真の「国連人」だったアナン事務総長

執筆者:鈴木一人2018年8月23日
2006年9月19日、国連総会で事務総長として最後の演説を行ったアナン氏 (C)AFP=時事
 
 

 8月18日に亡くなったコフィー・アナン元国連事務総長は、出身こそガーナ(旧イギリス領ゴールドコースト生まれ)だが、大学はアメリカのマカレスター大学経済学部、修士号はMITで取得し、その後WHO(世界保健機関)の行政・予算担当官として勤務し、国連本部で出世を遂げ、PKO(国連平和維持活動)担当事務次長から国連事務総長になった人物である。
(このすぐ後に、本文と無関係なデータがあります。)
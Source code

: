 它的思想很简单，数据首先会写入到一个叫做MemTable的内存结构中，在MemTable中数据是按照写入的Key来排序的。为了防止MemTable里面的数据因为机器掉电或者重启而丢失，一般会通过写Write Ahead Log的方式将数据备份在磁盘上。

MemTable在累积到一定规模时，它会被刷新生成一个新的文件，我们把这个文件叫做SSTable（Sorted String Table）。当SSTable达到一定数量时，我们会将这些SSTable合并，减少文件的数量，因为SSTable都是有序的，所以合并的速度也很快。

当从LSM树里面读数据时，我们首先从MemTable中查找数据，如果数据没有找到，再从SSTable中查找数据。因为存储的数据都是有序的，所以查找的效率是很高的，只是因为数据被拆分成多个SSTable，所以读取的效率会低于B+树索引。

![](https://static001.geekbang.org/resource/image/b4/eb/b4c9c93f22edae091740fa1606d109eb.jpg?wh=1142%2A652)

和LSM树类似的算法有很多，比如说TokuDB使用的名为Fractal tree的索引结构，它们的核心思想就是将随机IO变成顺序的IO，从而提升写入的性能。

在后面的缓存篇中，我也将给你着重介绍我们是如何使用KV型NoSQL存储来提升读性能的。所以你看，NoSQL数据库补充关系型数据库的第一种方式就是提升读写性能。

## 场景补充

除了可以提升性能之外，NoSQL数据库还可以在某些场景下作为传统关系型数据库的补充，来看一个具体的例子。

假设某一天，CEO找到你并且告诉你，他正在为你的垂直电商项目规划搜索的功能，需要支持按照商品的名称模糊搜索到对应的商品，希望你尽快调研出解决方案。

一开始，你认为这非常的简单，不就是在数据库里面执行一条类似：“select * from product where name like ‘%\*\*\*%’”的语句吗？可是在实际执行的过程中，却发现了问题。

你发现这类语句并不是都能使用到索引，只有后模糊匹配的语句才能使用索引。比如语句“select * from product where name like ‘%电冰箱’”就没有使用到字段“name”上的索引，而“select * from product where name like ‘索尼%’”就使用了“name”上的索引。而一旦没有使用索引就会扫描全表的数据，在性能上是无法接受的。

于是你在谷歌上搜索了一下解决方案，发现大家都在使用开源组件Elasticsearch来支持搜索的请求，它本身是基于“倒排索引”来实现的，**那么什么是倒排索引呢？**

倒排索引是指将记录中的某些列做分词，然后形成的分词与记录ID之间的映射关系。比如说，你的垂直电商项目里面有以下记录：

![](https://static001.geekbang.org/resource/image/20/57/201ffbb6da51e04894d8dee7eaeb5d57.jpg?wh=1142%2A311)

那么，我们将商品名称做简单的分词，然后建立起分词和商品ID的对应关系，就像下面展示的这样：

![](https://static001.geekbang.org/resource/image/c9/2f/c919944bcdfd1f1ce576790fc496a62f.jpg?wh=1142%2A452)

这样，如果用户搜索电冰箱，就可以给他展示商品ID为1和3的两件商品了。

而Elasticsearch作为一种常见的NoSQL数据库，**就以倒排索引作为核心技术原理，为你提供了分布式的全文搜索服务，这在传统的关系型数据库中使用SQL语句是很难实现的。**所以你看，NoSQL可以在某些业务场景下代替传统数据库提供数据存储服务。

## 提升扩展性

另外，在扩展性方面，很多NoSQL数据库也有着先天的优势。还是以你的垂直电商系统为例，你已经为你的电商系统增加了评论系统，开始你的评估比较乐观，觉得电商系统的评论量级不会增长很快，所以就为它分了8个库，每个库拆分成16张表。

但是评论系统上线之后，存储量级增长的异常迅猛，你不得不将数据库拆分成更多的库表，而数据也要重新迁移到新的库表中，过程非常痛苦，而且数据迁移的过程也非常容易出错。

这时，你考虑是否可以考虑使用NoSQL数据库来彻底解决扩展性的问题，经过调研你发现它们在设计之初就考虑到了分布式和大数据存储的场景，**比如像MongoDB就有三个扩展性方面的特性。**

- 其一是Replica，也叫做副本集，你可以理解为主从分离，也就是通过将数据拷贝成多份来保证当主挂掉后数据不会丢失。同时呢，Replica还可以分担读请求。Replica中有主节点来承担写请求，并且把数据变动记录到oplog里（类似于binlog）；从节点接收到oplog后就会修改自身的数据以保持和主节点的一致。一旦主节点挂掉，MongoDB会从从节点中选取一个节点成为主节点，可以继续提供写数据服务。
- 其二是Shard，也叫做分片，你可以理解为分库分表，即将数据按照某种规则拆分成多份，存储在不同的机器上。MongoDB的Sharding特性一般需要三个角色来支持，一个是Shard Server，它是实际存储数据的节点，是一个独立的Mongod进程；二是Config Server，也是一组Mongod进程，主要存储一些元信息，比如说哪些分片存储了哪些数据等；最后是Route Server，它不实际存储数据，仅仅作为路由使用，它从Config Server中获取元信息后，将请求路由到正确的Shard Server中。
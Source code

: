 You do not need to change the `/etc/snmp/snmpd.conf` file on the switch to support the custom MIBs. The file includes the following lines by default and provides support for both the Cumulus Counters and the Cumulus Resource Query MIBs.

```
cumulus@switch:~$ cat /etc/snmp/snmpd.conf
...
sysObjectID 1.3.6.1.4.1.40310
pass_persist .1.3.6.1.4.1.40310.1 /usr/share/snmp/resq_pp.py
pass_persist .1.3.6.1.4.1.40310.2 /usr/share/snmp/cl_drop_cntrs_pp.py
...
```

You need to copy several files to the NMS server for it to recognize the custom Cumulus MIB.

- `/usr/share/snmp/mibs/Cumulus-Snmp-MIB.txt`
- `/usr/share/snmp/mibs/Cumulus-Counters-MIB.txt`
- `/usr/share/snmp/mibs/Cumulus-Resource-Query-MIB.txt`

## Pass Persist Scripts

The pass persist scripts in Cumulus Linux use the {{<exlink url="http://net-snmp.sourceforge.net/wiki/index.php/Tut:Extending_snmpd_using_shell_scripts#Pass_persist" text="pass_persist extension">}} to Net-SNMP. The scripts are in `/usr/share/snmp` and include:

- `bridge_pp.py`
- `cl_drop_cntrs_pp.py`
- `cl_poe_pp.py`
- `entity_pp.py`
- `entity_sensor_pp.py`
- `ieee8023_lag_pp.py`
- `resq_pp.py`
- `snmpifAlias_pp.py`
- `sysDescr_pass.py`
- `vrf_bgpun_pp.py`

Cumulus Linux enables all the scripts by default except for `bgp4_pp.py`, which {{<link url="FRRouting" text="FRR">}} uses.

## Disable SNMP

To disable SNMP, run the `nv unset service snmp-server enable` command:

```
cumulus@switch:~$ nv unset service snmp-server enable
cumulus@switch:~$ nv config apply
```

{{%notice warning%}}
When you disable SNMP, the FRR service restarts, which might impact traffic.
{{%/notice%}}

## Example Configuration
また、スウェーデン出身の弁護士と結婚し、引退後もスイスに居住するなど、西側諸国の価値観を十分に理解した、初のサハラ砂漠以南出身の黒人事務総長である。

唯一の国連職員出身事務総長

 現在のアントニオ・グテーレス国連事務総長まで9人の事務総長がいるが、いずれも事務総長になる前の経歴が国連大使、外相、首相、大統領であり、アナンは唯一国連職員から事務総長になった人物である(グテーレスはポルトガル首相から国連難民高等弁務官を経ているので国際機関の経験はあるが職員としての勤務経験はない)。その意味では、国連事務総長として、国連の組織を最もよく知り、国連に何が出来て何が出来ないかを最も良く把握していた事務総長であったと言える。